(Stored data entries)
- Opening Delimiter -
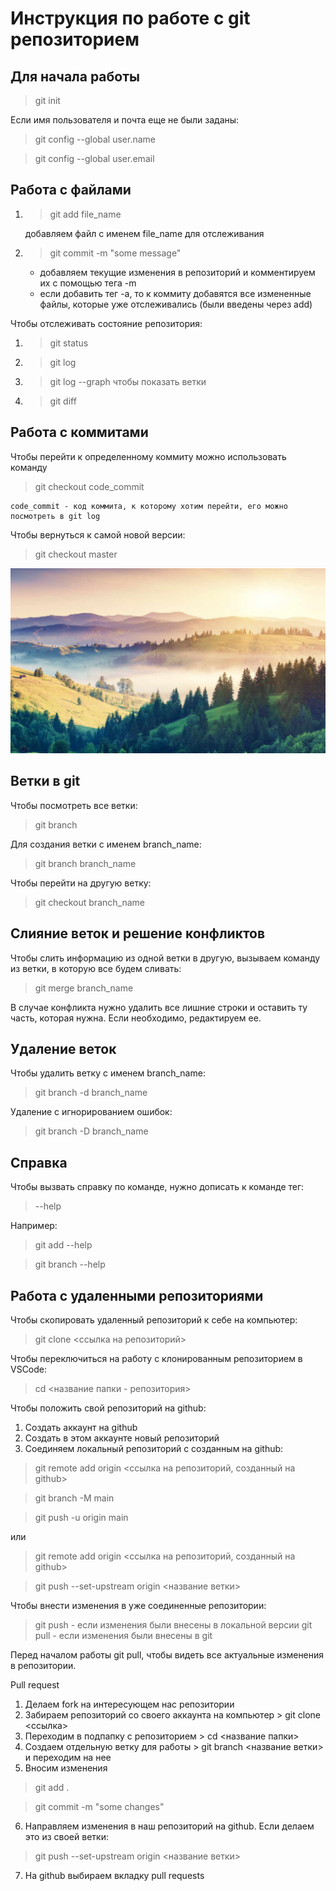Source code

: # Инструкция по работе с git репозиторием

## Для начала работы
> git init

Если имя пользователя и почта еще не были заданы:

> git config --global user.name

> git config --global user.email

## Работа с файлами

1. > git add file_name

    добавляем файл с именем file_name для отслеживания

2. > git commit -m "some message"

    * добавляем текущие изменения в репозиторий и комментируем их с помощью тега -m
    * если добавить тег -a, то к коммиту добавятся все измененные файлы, которые уже отслеживались (были введены через add)

Чтобы отслеживать состояние репозитория:

1. > git status
2. > git log
3. > git log --graph чтобы показать ветки
4. > git diff

## Работа с коммитами

Чтобы перейти к определенному коммиту можно использовать команду 

> git checkout code_commit

    code_commit - код коммита, к которому хотим перейти, его можно посмотреть в git log

Чтобы вернуться к самой новой версии:

 > git checkout master

![mountains](pic.jpeg)

## Ветки в git
Чтобы посмотреть все ветки:
> git branch

Для создания ветки с именем branch_name:
> git branch branch_name

Чтобы перейти на другую ветку:
> git checkout branch_name

## Слияние веток и решение конфликтов 
Чтобы слить информацию из одной ветки в другую, вызываем команду из ветки, в которую все будем сливать:
> git merge branch_name

В случае конфликта нужно удалить все лишние строки и оставить ту часть, которая нужна. Если необходимо, редактируем ее.

## Удаление веток
Чтобы удалить ветку с именем branch_name:
> git branch -d branch_name

Удаление с игнорированием ошибок:
> git branch -D branch_name

## Справка
Чтобы вызвать справку по команде, нужно дописать к команде тег:
> --help

Например:
> git add --help

> git branch --help

## Работа с удаленными репозиториями

Чтобы скопировать удаленный репозиторий к себе на компьютер:
> git clone <ссылка на репозиторий>

Чтобы переключиться на работу с клонированным репозиторием в VSCode:
> cd <название папки - репозитория>

Чтобы положить свой репозиторий на github:

1. Создать аккаунт на github
2. Создать в этом аккаунте новый репозиторий
3. Соединяем локальный репозиторий с созданным на github:
> git remote add origin <ссылка на репозиторий, созданный на github>

> git branch -M main

> git push -u origin main

или
> git remote add origin <ссылка на репозиторий, созданный на github>

> git push --set-upstream origin <название ветки>

Чтобы внести изменения в уже соединенные репозитории:
> git push - если изменения были внесены в локальной версии
> git pull - если изменения были внесены в git

Перед началом работы git pull, чтобы видеть все актуальные изменения в репозитории.

Pull request

1. Делаем fork на интересующем нас репозитории
2. Забираем репозиторий со своего аккаунта на компьютер > git clone <ссылка>
3. Переходим в подпапку с репозиторием > cd <название папки>
4. Создаем отдельную ветку для работы > git branch <название ветки> и переходим на нее
5. Вносим изменения
> git add .

>git commit -m "some changes"
6. Направляем изменения в наш репозиторий на github. Если делаем это из своей ветки:
> git push --set-upstream origin <название ветки>
7. На github выбираем вкладку pull requests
- Closing Delimiter -
[Aim of the exercise]
Skipping the pictures, transcribe each line above exactly as it appears.

[Output of the exercise]
Source code

: # Инструкция по работе с git репозиторием

## Для начала работы
> git init

Если имя пользователя и почта еще не были заданы:

> git config --global user.name

> git config --global user.email

## Работа с файлами

1. > git add file_name

    добавляем файл с именем file_name для отслеживания

2. > git commit -m "some message"

    * добавляем текущие изменения в репозиторий и комментируем их с помощью тега -m
    * если добавить тег -a, то к коммиту добавятся все измененные файлы, которые уже отслеживались (были введены через add)

Чтобы отслеживать состояние репозитория:

1. > git status
2. > git log
3. > git log --graph чтобы показать ветки
4. > git diff

## Работа с коммитами

Чтобы перейти к определенному коммиту можно использовать команду 

> git checkout code_commit

    code_commit - код коммита, к которому хотим перейти, его можно посмотреть в git log

Чтобы вернуться к самой новой версии:

 > git checkout master

![mountains](pic.jpeg)

## Ветки в git
Чтобы посмотреть все ветки:
> git branch

Для создания ветки с именем branch_name:
> git branch branch_name

Чтобы перейти на другую ветку:
> git checkout branch_name

## Слияние веток и решение конфликтов 
Чтобы слить информацию из одной ветки в другую, вызываем команду из ветки, в которую все будем сливать:
> git merge branch_name

В случае конфликта нужно удалить все лишние строки и оставить ту часть, которая нужна. Если необходимо, редактируем ее.

## Удаление веток
Чтобы удалить ветку с именем branch_name:
> git branch -d branch_name

Удаление с игнорированием ошибок:
> git branch -D branch_name

## Справка
Чтобы вызвать справку по команде, нужно дописать к команде тег:
> --help

Например:
> git add --help

> git branch --help

## Работа с удаленными репозиториями

Чтобы скопировать удаленный репозиторий к себе на компьютер:
> git clone <ссылка на репозиторий>

Чтобы переключиться на работу с клонированным репозиторием в VSCode:
> cd <название папки - репозитория>

Чтобы положить свой репозиторий на github:

1. Создать аккаунт на github
2. Создать в этом аккаунте новый репозиторий
3. Соединяем локальный репозиторий с созданным на github:
> git remote add origin <ссылка на репозиторий, созданный на github>

> git branch -M main

> git push -u origin main

или
> git remote add origin <ссылка на репозиторий, созданный на github>

> git push --set-upstream origin <название ветки>

Чтобы внести изменения в уже соединенные репозитории:
> git push - если изменения были внесены в локальной версии
> git pull - если изменения были внесены в git

Перед началом работы git pull, чтобы видеть все актуальные изменения в репозитории.

Pull request

1. Делаем fork на интересующем нас репозитории
2. Забираем репозиторий со своего аккаунта на компьютер > git clone <ссылка>
3. Переходим в подпапку с репозиторием > cd <название папки>
4. Создаем отдельную ветку для работы > git branch <название ветки> и переходим на нее
5. Вносим изменения
> git add .

>git commit -m "some changes"
6. Направляем изменения в наш репозиторий на github. Если делаем это из своей ветки:
> git push --set-upstream origin <название ветки>
7. На github выбираем вкладку pull requests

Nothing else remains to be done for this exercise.